• **Your goal**: Could you restate the data below word for word, without its pictures?

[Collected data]
_ _ _ _ _ _ _

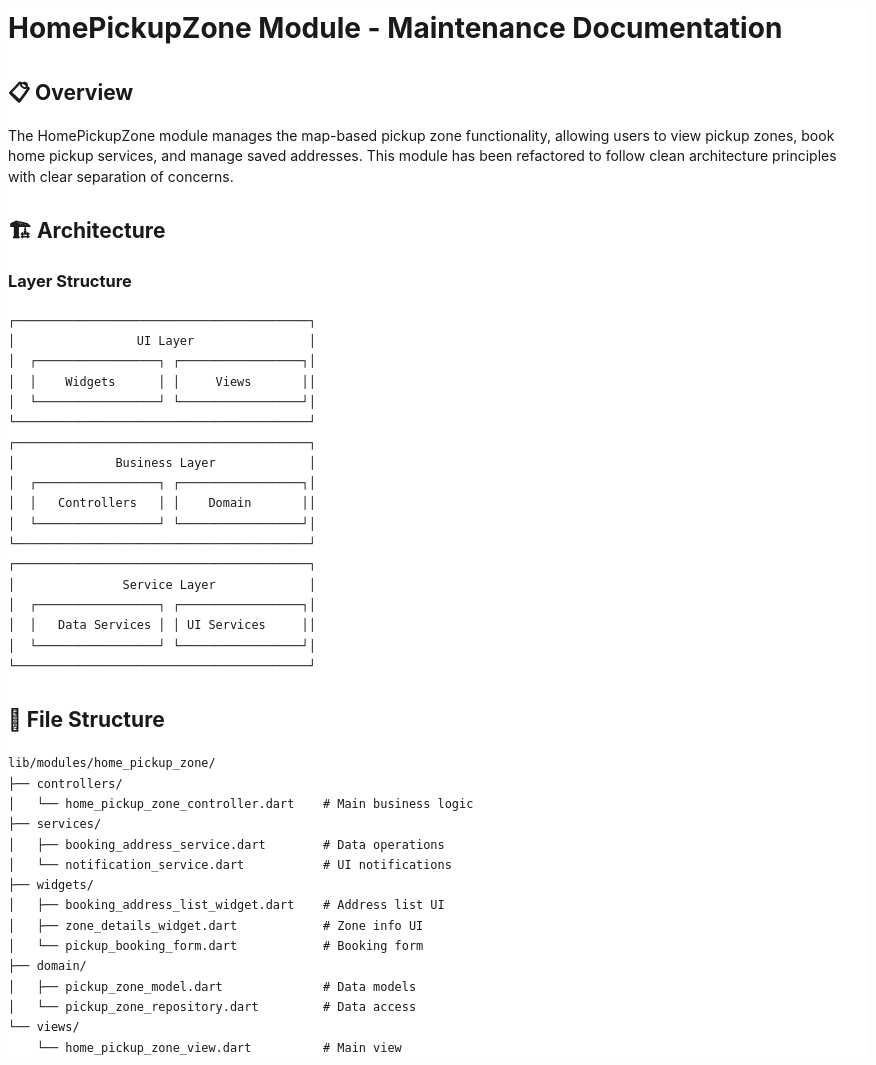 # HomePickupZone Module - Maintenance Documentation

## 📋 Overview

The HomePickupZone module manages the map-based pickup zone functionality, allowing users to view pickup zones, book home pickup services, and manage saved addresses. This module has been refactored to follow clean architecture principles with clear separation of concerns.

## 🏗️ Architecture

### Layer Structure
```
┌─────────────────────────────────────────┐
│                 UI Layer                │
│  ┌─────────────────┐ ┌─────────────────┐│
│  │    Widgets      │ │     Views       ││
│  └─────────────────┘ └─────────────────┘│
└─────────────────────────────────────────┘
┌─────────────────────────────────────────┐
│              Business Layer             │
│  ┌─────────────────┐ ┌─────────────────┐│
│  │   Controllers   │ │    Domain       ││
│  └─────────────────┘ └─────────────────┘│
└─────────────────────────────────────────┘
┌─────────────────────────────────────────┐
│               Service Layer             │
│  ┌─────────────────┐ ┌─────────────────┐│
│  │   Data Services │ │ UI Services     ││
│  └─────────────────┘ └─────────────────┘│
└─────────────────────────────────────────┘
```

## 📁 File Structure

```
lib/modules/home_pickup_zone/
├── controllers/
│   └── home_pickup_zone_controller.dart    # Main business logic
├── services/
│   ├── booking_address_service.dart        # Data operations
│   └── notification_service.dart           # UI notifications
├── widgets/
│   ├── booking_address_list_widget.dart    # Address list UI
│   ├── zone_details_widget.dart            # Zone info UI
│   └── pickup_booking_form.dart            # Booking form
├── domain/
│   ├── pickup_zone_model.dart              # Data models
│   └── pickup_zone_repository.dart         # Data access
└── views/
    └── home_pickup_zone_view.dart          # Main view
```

_ _ _ _ _ _ _

• **Answer section**:
 # HomePickupZone Module - Maintenance Documentation

## 📋 Overview

The HomePickupZone module manages the map-based pickup zone functionality, allowing users to view pickup zones, book home pickup services, and manage saved addresses. This module has been refactored to follow clean architecture principles with clear separation of concerns.

## 🏗️ Architecture

### Layer Structure
```
┌─────────────────────────────────────────┐
│                 UI Layer                │
│  ┌─────────────────┐ ┌─────────────────┐│
│  │    Widgets      │ │     Views       ││
│  └─────────────────┘ └─────────────────┘│
└─────────────────────────────────────────┘
┌─────────────────────────────────────────┐
│              Business Layer             │
│  ┌─────────────────┐ ┌─────────────────┐│
│  │   Controllers   │ │    Domain       ││
│  └─────────────────┘ └─────────────────┘│
└─────────────────────────────────────────┘
┌─────────────────────────────────────────┐
│               Service Layer             │
│  ┌─────────────────┐ ┌─────────────────┐│
│  │   Data Services │ │ UI Services     ││
│  └─────────────────┘ └─────────────────┘│
└─────────────────────────────────────────┘
```

## 📁 File Structure

```
lib/modules/home_pickup_zone/
├── controllers/
│   └── home_pickup_zone_controller.dart    # Main business logic
├── services/
│   ├── booking_address_service.dart        # Data operations
│   └── notification_service.dart           # UI notifications
├── widgets/
│   ├── booking_address_list_widget.dart    # Address list UI
│   ├── zone_details_widget.dart            # Zone info UI
│   └── pickup_booking_form.dart            # Booking form
├── domain/
│   ├── pickup_zone_model.dart              # Data models
│   └── pickup_zone_repository.dart         # Data access
└── views/
    └── home_pickup_zone_view.dart          # Main view
```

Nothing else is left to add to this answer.